Ночь в поезде— Эй, гарсон, ту ти ту-ту-ту.
— Не понял?
— Два чая, говорю, в двести двадцать вторую. Не слыхал такой анекдот? Все равно тащи мне два стакана в пятое купе.
— А анекдот расскажите?
— Обойдешься.
Она знала, что чай проводник все равно принесет. Не родился еще на свете мужчина, способный хоть в чем-то отказать Марии Кирсановой. У нее бездна обаяния, хоть она грубовата и чересчур откровенна, но зато мужчинам так проще. Девушка очень четко знает, чего от нее хотят, и цену себе тоже знает. Да что с них взять, с ее прежних знакомых? Болваны неотесанные, одно слово — провинция! Ей же нужен не простой парень, не такой, как этот лопух-проводник, а существо, близкое по духу. Авантюрист, нахал, беззастенчивый красавец, чтобы понимал с полуслова все дикие, необузданные желания, от которых закипает кровь. Девятнадцать лет прошли в маленьком провинциальном городке, где любого человека, какими бы талантами он не обладал, засосет, словно болото, тихая, стоячая жизнь.
А жить так хочется! Просто страсть, как хочется жить, и по-настоящему, лихо, с размахом!
— Ну, что, гарсон? Где мое пойло?
— Я вам целый пакетик цейлонского…
— Ну, закудахтал! Прямо как моя мамаша! Кстати, вагон-ресторан в вашем суперэкспрессе имеется? Бутылочка пива мне бы не помешала.
— Я вам принесу.
— А как насчет ресторанной наценки?
— Могу угостить за свой счет.
— Только не думай, что за бутылку пива я буду всю ночь терпеть твое общество. Шутка! Батончик «Финт» только для тех, кто вправду крут. Кстати, почему в моем купе никого нет? Ты, что ли, подсуетился?
— На другой станции, наверное, сядут.
— А какая будет? Черт! Забыла, что это не суперэкспресс и, наверняка, тормозит у каждого столба. Ладно, двенадцать часов не вечность, да и ты не Ален Делон. Можешь зайти на бутылочку принесенного тобой пива.
«Какая ни какая, а все ж компания», — вздохнула она про себя и зевнула. Двенадцать часов, конечно, не вечность, но надо их как-то пережить. А кто лучше молодого, симпатичного мужчины способен скрасить одиночество девушки? А впереди вновь сплошная скука: жадная до денег папашина родня и бесконечные разговоры о том, какой это был гениальный художник и необыкновенный человек. Нервы помотают, будь здоров. Денежки так просто никому не достаются. Интересно, а много ли ей завещано денег?»

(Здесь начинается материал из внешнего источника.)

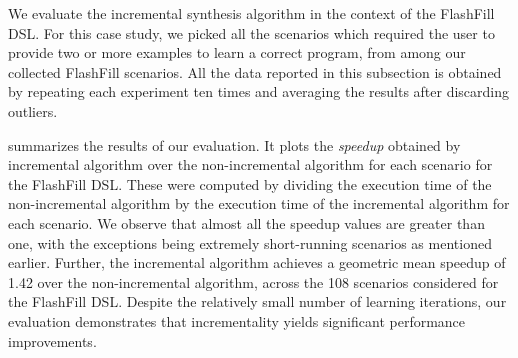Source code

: We evaluate the incremental synthesis algorithm in the context of the FlashFill DSL.
For this case study, we picked all the scenarios which required the user to provide two or more examples to learn a
correct program, from among our collected FlashFill scenarios.
All the data reported in this subsection is obtained by repeating each experiment ten times and averaging the results
after discarding outliers.

 summarizes the results of our evaluation.
It plots the \emph{speedup} obtained by incremental algorithm over the non-incremental algorithm for each scenario for
the FlashFill DSL.
These were computed by dividing the execution time of the non-incremental algorithm by the execution time of the
incremental algorithm for each scenario.
We observe that almost all the speedup values are greater than one, with the exceptions being extremely short-running
scenarios as mentioned earlier.
Further, the incremental algorithm achieves a geometric mean speedup of 1.42 over the non-incremental algorithm, across
the 108 scenarios considered for the FlashFill DSL.
Despite the relatively small number of learning iterations, our evaluation demonstrates that incrementality yields
significant performance improvements.

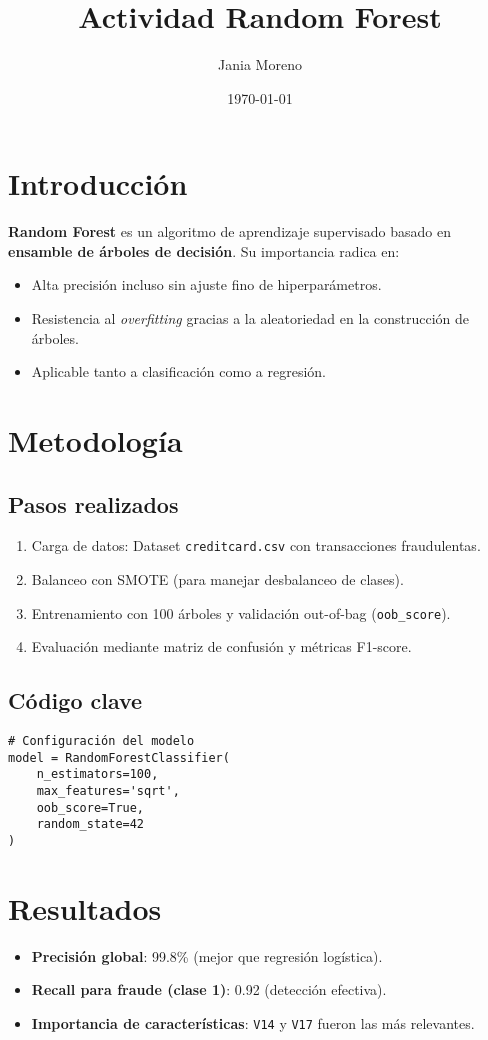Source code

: \documentclass{article}
\title{Actividad Random Forest}
\author{Jania Moreno}
\date{\today}
\begin{document}
\maketitle

\section{Introducción}
\textbf{Random Forest} es un algoritmo de aprendizaje supervisado basado en \textbf{ensamble de árboles de decisión}. Su importancia radica en:
\begin{itemize}
    \item Alta precisión incluso sin ajuste fino de hiperparámetros.
    \item Resistencia al \textit{overfitting} gracias a la aleatoriedad en la construcción de árboles.
    \item Aplicable tanto a clasificación como a regresión.
\end{itemize}

\section{Metodología}
\subsection{Pasos realizados}
\begin{enumerate}
    \item Carga de datos: Dataset \texttt{creditcard.csv} con transacciones fraudulentas.
    \item Balanceo con SMOTE (para manejar desbalanceo de clases).
    \item Entrenamiento con 100 árboles y validación out-of-bag (\texttt{oob\_score}).
    \item Evaluación mediante matriz de confusión y métricas F1-score.
\end{enumerate}

\subsection{Código clave}
\begin{lstlisting}
# Configuración del modelo
model = RandomForestClassifier(
    n_estimators=100,
    max_features='sqrt',
    oob_score=True,
    random_state=42
)
\end{lstlisting}

\section{Resultados}
\begin{itemize}
    \item \textbf{Precisión global}: 99.8\% (mejor que regresión logística).
    \item \textbf{Recall para fraude (clase 1)}: 0.92 (detección efectiva).
    \item \textbf{Importancia de características}: \texttt{V14} y \texttt{V17} fueron las más relevantes.
\end{itemize}
\end{document}
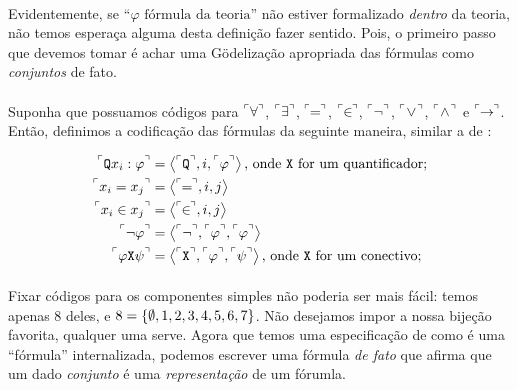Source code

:         \paragraph{}
            Evidentemente, se ``$\varphi \text{ fórmula da teoria}$'' não estiver formalizado \textit{dentro} da teoria, não 
            temos esperaça alguma desta definição fazer sentido. Pois, o primeiro passo que devemos tomar é achar uma Gödelização
            apropriada das fórmulas como \textit{conjuntos} de fato. 
        \paragraph{}
            Suponha que possuamos códigos para $\FMLA{\forall}$, $\FMLA{\exists}$, $\FMLA{\!\!=\!\!}$, $\FMLA{\!\!\in\!\!}$, 
            $\FMLA{\neg}$, $\FMLA{\!\lor\!}$, $\FMLA{\!\land\!}$ e $\FMLA{\!\!\rar\!\!}$.
            Então, definimos a codificação das fórmulas da seguinte maneira, similar a de \cite{Drake}:

        \begin{align*}
            \FMLA{\texttt{Q} x_i:\varphi} &= \TUPLE{\FMLA{\texttt{Q}}}{i}{\FMLA{\varphi}}           \text{, onde \texttt{X} for um quantificador;}  \\
            \FMLA{x_i  = x_j}             &= \TUPLE{\FMLA{\!\!=\!\!}}{i}{j}                                                                         \\
            \FMLA{x_i\in x_j}             &= \TUPLE{\FMLA{\!\!\in\!\!}}{i}{j}                                                                       \\
            \FMLA{\neg\varphi}            &= \TUPLE{\FMLA{\neg}}{\FMLA{\varphi}}{\FMLA{\varphi}}                                                    \\
            \FMLA{\varphi\texttt{X}\psi}  &= \TUPLE{\FMLA{\texttt{X}}}{\FMLA{\varphi}}{\FMLA{\psi}} \text{, onde \texttt{X} for um conectivo;}      
        \end{align*}

        \paragraph{}
            Fixar códigos para os componentes simples não poderia ser mais fácil: temos apenas 8 deles, e $8 = \SET{\emptyset}{1}{2}{3}{4}{5}{6}{7}$.
            Não desejamos impor a nossa bijeção favorita, qualquer uma serve. Agora que temos uma especificação de como é uma ``fórmula'' internalizada, 
            podemos escrever uma fórmula \textit{de fato} que afirma que um dado \textit{conjunto} é uma \textit{representação} de um fórumla.
        
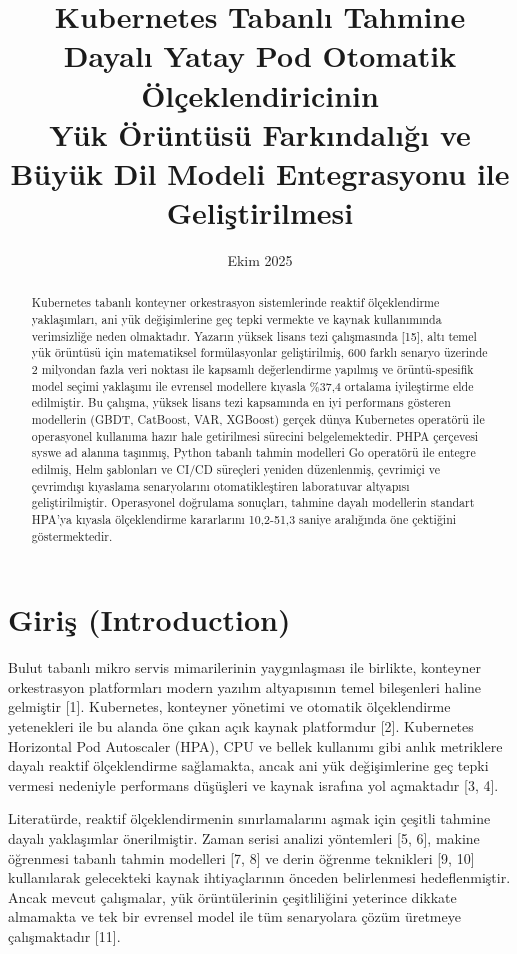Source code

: \documentclass[12pt,a4paper]{article}
\title{Kubernetes Tabanlı Tahmine Dayalı Yatay Pod Otomatik Ölçeklendiricinin\\Yük Örüntüsü Farkındalığı ve Büyük Dil Modeli Entegrasyonu ile Geliştirilmesi}
\author{}
\date{Ekim 2025}
\begin{document}
\maketitle

\begin{abstract}
Kubernetes tabanlı konteyner orkestrasyon sistemlerinde reaktif ölçeklendirme yaklaşımları, ani yük değişimlerine geç tepki vermekte ve kaynak kullanımında verimsizliğe neden olmaktadır. Yazarın yüksek lisans tezi çalışmasında [15], altı temel yük örüntüsü için matematiksel formülasyonlar geliştirilmiş, 600 farklı senaryo üzerinde 2 milyondan fazla veri noktası ile kapsamlı değerlendirme yapılmış ve örüntü-spesifik model seçimi yaklaşımı ile evrensel modellere kıyasla \%37,4 ortalama iyileştirme elde edilmiştir. Bu çalışma, yüksek lisans tezi kapsamında en iyi performans gösteren modellerin (GBDT, CatBoost, VAR, XGBoost) gerçek dünya Kubernetes operatörü ile operasyonel kullanıma hazır hale getirilmesi sürecini belgelemektedir. PHPA çerçevesi syswe ad alanına taşınmış, Python tabanlı tahmin modelleri Go operatörü ile entegre edilmiş, Helm şablonları ve CI/CD süreçleri yeniden düzenlenmiş, çevrimiçi ve çevrimdışı kıyaslama senaryolarını otomatikleştiren laboratuvar altyapısı geliştirilmiştir. Operasyonel doğrulama sonuçları, tahmine dayalı modellerin standart HPA'ya kıyasla ölçeklendirme kararlarını 10,2-51,3 saniye aralığında öne çektiğini göstermektedir.
\end{abstract}

\section{Giriş (Introduction)}

Bulut tabanlı mikro servis mimarilerinin yaygınlaşması ile birlikte, konteyner orkestrasyon platformları modern yazılım altyapısının temel bileşenleri haline gelmiştir [1]. Kubernetes, konteyner yönetimi ve otomatik ölçeklendirme yetenekleri ile bu alanda öne çıkan açık kaynak platformdur [2]. Kubernetes Horizontal Pod Autoscaler (HPA), CPU ve bellek kullanımı gibi anlık metriklere dayalı reaktif ölçeklendirme sağlamakta, ancak ani yük değişimlerine geç tepki vermesi nedeniyle performans düşüşleri ve kaynak israfına yol açmaktadır [3, 4].

Literatürde, reaktif ölçeklendirmenin sınırlamalarını aşmak için çeşitli tahmine dayalı yaklaşımlar önerilmiştir. Zaman serisi analizi yöntemleri [5, 6], makine öğrenmesi tabanlı tahmin modelleri [7, 8] ve derin öğrenme teknikleri [9, 10] kullanılarak gelecekteki kaynak ihtiyaçlarının önceden belirlenmesi hedeflenmiştir. Ancak mevcut çalışmalar, yük örüntülerinin çeşitliliğini yeterince dikkate almamakta ve tek bir evrensel model ile tüm senaryolara çözüm üretmeye çalışmaktadır [11].
\end{document}
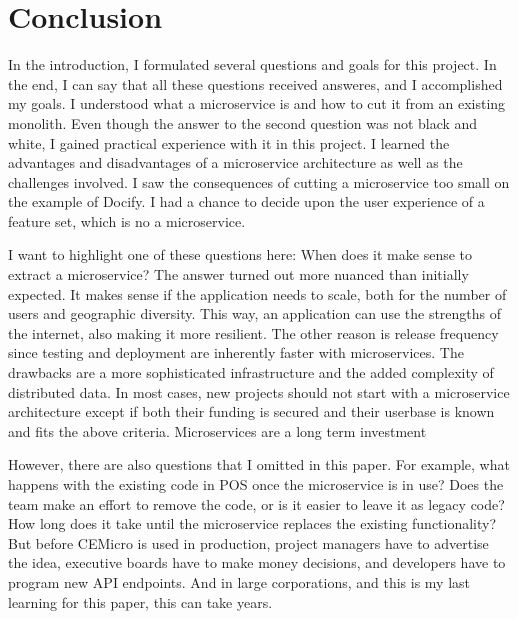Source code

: \chapter{Conclusion}
\label{sec:cunclusion}

In the introduction, I formulated several questions and goals for this project. In the end, I can say that all these questions received answeres, and I accomplished my goals. I understood what a microservice is and how to cut it from an existing monolith. Even though the answer to the second question was not black and white, I gained practical experience with it in this project. I learned the advantages and disadvantages of a microservice architecture as well as the challenges involved. I saw the consequences of cutting a microservice too small on the example of Docify. I had a chance to decide upon the user experience of a feature set, which is no a microservice.

I want to highlight one of these questions here: When does it make sense to extract a microservice? The answer turned out more nuanced than initially expected. It makes sense if the application needs to scale, both for the number of users and geographic diversity. This way, an application can use the strengths of the internet, also making it more resilient. The other reason is release frequency since testing and deployment are inherently faster with microservices. The drawbacks are a more sophisticated infrastructure and the added complexity of distributed data. In most cases, new projects should not start with a microservice architecture except if both their funding is secured and their userbase is known and fits the above criteria. Microservices are a long term investment

However, there are also questions that I omitted in this paper. For example, what happens with the existing code in POS once the microservice is in use? Does the team make an effort to remove the code, or is it easier to leave it as legacy code? How long does it take until the microservice replaces the existing functionality? But before CEMicro is used in production, project managers have to advertise the idea, executive boards have to make money decisions, and developers have to program new API endpoints. And in large corporations, and this is my last learning for this paper, this can take years.

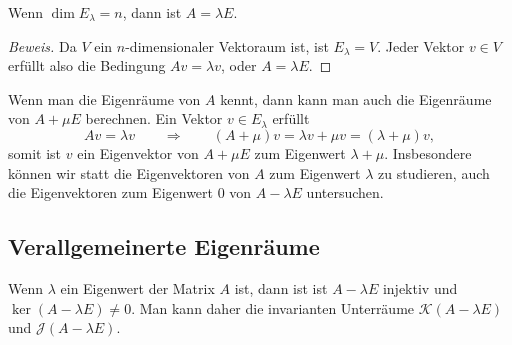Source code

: \begin{satz}
Wenn $\dim E_\lambda=n$, dann ist $A=\lambda E$.
\end{satz}

\begin{proof}[Beweis]
Da $V$ ein $n$-dimensionaler Vektoraum ist, ist $E_\lambda=V$.
Jeder Vektor $v\in V$ erfüllt also die Bedingung $Av=\lambda v$,
oder $A=\lambda E$.
\end{proof}

Wenn man die Eigenräume von $A$ kennt, dann kann man auch die Eigenräume
von $A+\mu E$ berechnen.
Ein Vektor $v\in E_\lambda$ erfüllt
\[
Av=\lambda v
\qquad\Rightarrow\qquad
(A+\mu)v = \lambda v + \mu v
=
(\lambda+\mu)v,
\]
somit ist $v$ ein Eigenvektor von $A+\mu E$ zum Eigenwert $\lambda+\mu$.
Insbesondere können wir statt die Eigenvektoren von $A$ zum Eigenwert $\lambda$
zu studieren, auch die Eigenvektoren zum Eigenwert $0$ von $A-\lambda E$
untersuchen.

%
%
\subsection{Verallgemeinerte Eigenräume
\label{buch:subsection:verallgemeinerte-eigenraeume}}
Wenn $\lambda$ ein Eigenwert der Matrix $A$ ist, dann ist
ist $A-\lambda E$ injektiv und $\ker(A-\lambda E)\ne 0$.
Man kann daher die invarianten Unterräume $\mathcal{K}(A-\lambda E)$
und $\mathcal{J}(A-\lambda E)$.

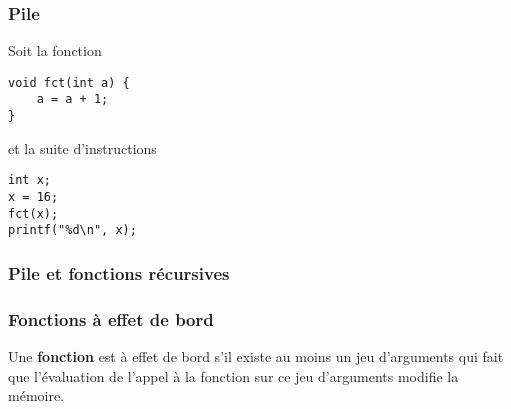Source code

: \begin{frame}[fragile] \frametitle{Pile}
Soit la fonction 
\begin{lstlisting}
void fct(int a) {
    a = a + 1;
}
\end{lstlisting}
et la suite d'instructions
\begin{lstlisting}
int x;
x = 16;
fct(x);
printf("%d\n", x);
\end{lstlisting}

\begin{center}
\end{center}
\end{frame}

\begin{frame}[fragile] \frametitle{Pile et fonctions récursives}
\begin{center}
\end{center}
\end{frame}

\begin{frame}[fragile]\frametitle{Fonctions à effet de bord}
Une {\bf fonction} est à \alert{effet de bord} s'il existe au
moins un jeu d'arguments qui fait que l'évaluation de l'appel
à la fonction sur ce jeu d'arguments modifie la mémoire.
\bigskip

\begin{multicols}{2}
\begin{semiverbatim}
\end{semiverbatim}
\end{multicols}
\medskip

\begin{multicols}{2}
\begin{semiverbatim}
\end{semiverbatim}
\end{multicols}
\end{frame}

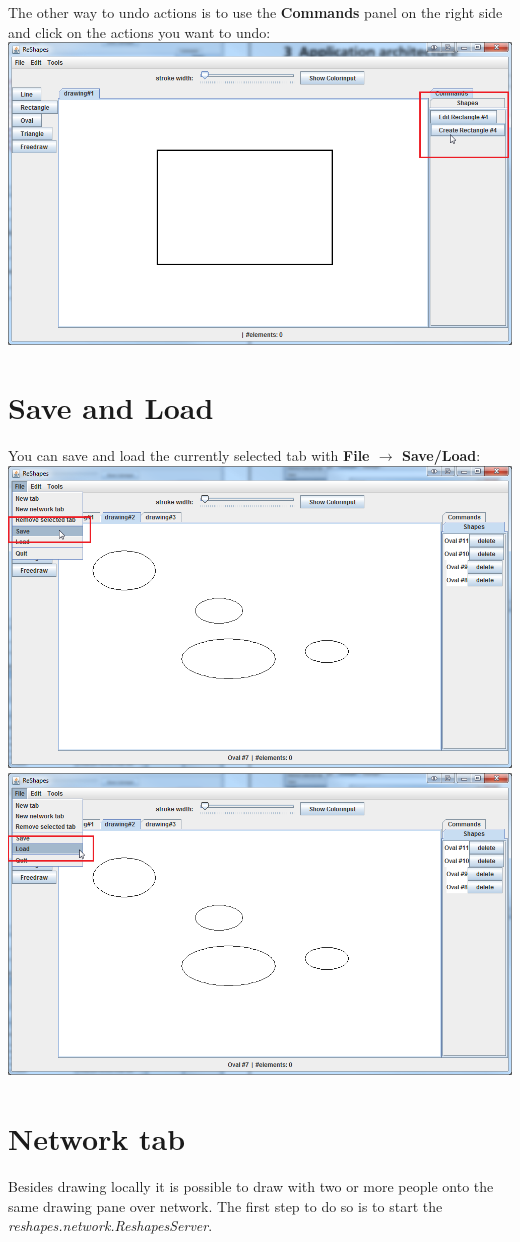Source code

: The other way to undo actions is to use the \textbf{Commands} panel on the right side and click on the actions you want to undo: \\
\includegraphics[width=1\textwidth]{img/undo_action_2}

\section{Save and Load}

You can save and load the currently selected tab with \textbf{File $\rightarrow$ Save/Load}: \\
\includegraphics[width=1\textwidth]{img/save} \\
\includegraphics[width=1\textwidth]{img/load} \\

\section{Network tab}

Besides drawing locally it is possible to draw with two or more people onto the same drawing pane over network.
The first step to do so is to start the \textit{reshapes.network.ReshapesServer}. 
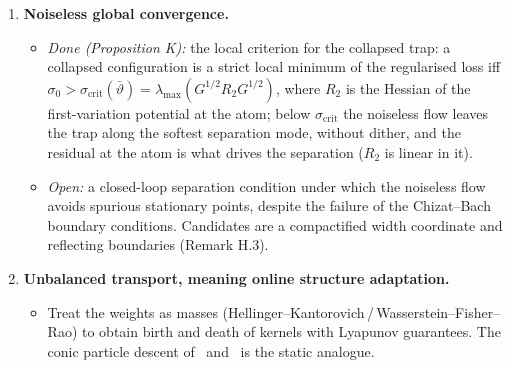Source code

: \begin{enumerate}[label=\arabic*.,leftmargin=*]
\item \textbf{Noiseless global convergence.}
  \begin{itemize}
    \item \emph{Done (Proposition K):} the local criterion for the collapsed trap: a collapsed configuration is a
      strict local minimum of the regularised loss iff
      $\sigma_0>\sigma_{\mathrm{crit}}(\bar\vartheta)=\lambda_{\max}(G^{1/2}R_2G^{1/2})$, where $R_2$ is the Hessian
      of the first-variation potential at the atom; below $\sigma_{\mathrm{crit}}$ the noiseless flow leaves the
      trap along the softest separation mode, without dither, and the residual at the atom is what drives the
      separation ($R_2$ is linear in it).
    \item \emph{Open:} a closed-loop separation condition under which the noiseless flow avoids spurious stationary
      points, despite the failure of the Chizat--Bach~\cite{R29} boundary conditions. Candidates are a compactified
      width coordinate and reflecting boundaries (Remark H.3).
  \end{itemize}

\item \textbf{Unbalanced transport, meaning online structure adaptation.}
  \begin{itemize}
    \item Treat the weights as masses (Hellinger--Kantorovich\,/\,Wasserstein--Fisher--Rao) to obtain birth and death
      of kernels with Lyapunov guarantees. The conic particle descent of~\cite{R49} and~\cite{R55} is the static
      analogue.
  \end{itemize}


\end{enumerate}
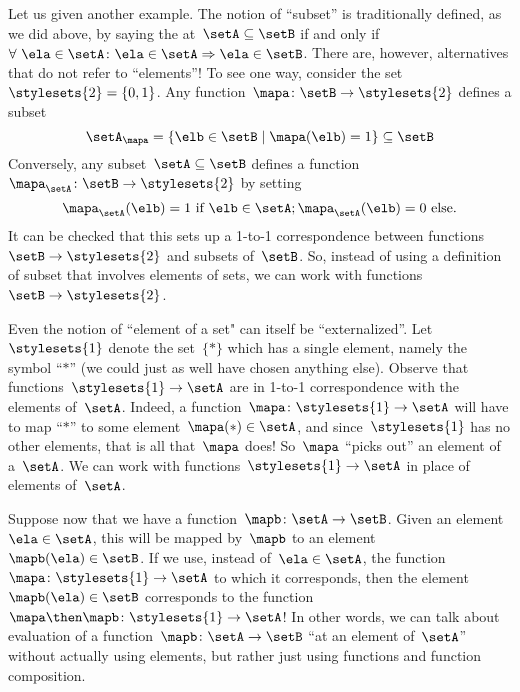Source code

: Let us given another example.
The notion of ``subset'' is traditionally defined, as we did above, by saying the at~$\setA \subseteq \setB$ if and only if~$\forall \ \ela \in \setA \colon \ela \in \setA \Rightarrow \ela \in \setB$.
There are, however, alternatives that do not refer to ``elements''!
To see one way, consider the set~$\stylesets{2} = \{ 0, 1\}$.
Any function~$\mapa \colon \setB \to \stylesets{2}$ defines a subset
\begin{equation*}
\setA_\mapa = \{ \elb \in \setB \mid \mapa(\elb) = 1 \} \subseteq \setB
\end{equation*}
Conversely, any subset~$\setA \subseteq \setB$ defines a function~$\mapa_\setA \colon \setB \to \stylesets{2}$ by setting
\begin{equation*}
\mapa_\setA(\elb) = 1 \text{ if } \elb \in \setA; \mapa_\setA(\elb) = 0 \text{ else}.
\end{equation*}
It can be checked that this sets up a 1-to-1 correspondence between functions~$\setB \to \stylesets{2}$ and subsets of~$\setB$.
So, instead of using a definition of subset that involves elements of sets, we can work with functions~$\setB \to \stylesets{2}$.

Even the notion of ``element of a set" can itself be ``externalized''.
Let~$\stylesets{1}$ denote the set~$\{ * \}$ which has a single element, namely the symbol ``$*$'' (we could just as well have chosen anything else).
Observe that functions~$\stylesets{1} \to \setA$ are in 1-to-1 correspondence with the elements of~$\setA$.
Indeed, a function~$\mapa\colon \stylesets{1} \to \setA$ will have to map ``$*$'' to some element~$\mapa(*) \in \setA$, and since~$\stylesets{1}$ has no other elements, that is all that~$\mapa$ does!
So~$\mapa$ ``picks out'' an element of a~$\setA$.
We can work with functions~$\stylesets{1} \to \setA$ in place of elements of~$\setA$.

Suppose now that we have a function~$\mapb \colon \setA \to \setB$.
Given an element~$\ela \in \setA$, this will be mapped by~$\mapb$ to an element~$\mapb(\ela) \in \setB$.
If we use, instead of~$\ela \in \setA$, the function~$\mapa \colon \stylesets{1} \to \setA$ to which it corresponds, then the element~$\mapb(\ela) \in \setB$ corresponds to the function~$\mapa \then \mapb\colon \stylesets{1} \to \setA$!
In other words, we can talk about evaluation of a function~$\mapb \colon \setA \to \setB$ ``at an element of~$\setA$'' without actually using elements, but rather just using functions and function composition.







\clearpage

…Он стоял на перроне, то и дело поглядывая на часы, красивый, высокий блондин в светлых брюках, модной рубашке, со спортивной сумкой, ремень которой перекинул через плечо. Пятый вагон, пятое купе, все места в нем скупил заранее. Хорошо, что сейчас не сезон для поездок в Москву, народ тянется на юг, к солнцу, к морю, да и билет в купейный вагон дорого стоит. Да и народ предпочитает плацкарт, а вот ему сейчас нужно купе без свидетелей, полупустой вагон и полная свобода действий. Вот уже полдня он ждет проходящий поезд на этом вокзале. Но игра того стоит.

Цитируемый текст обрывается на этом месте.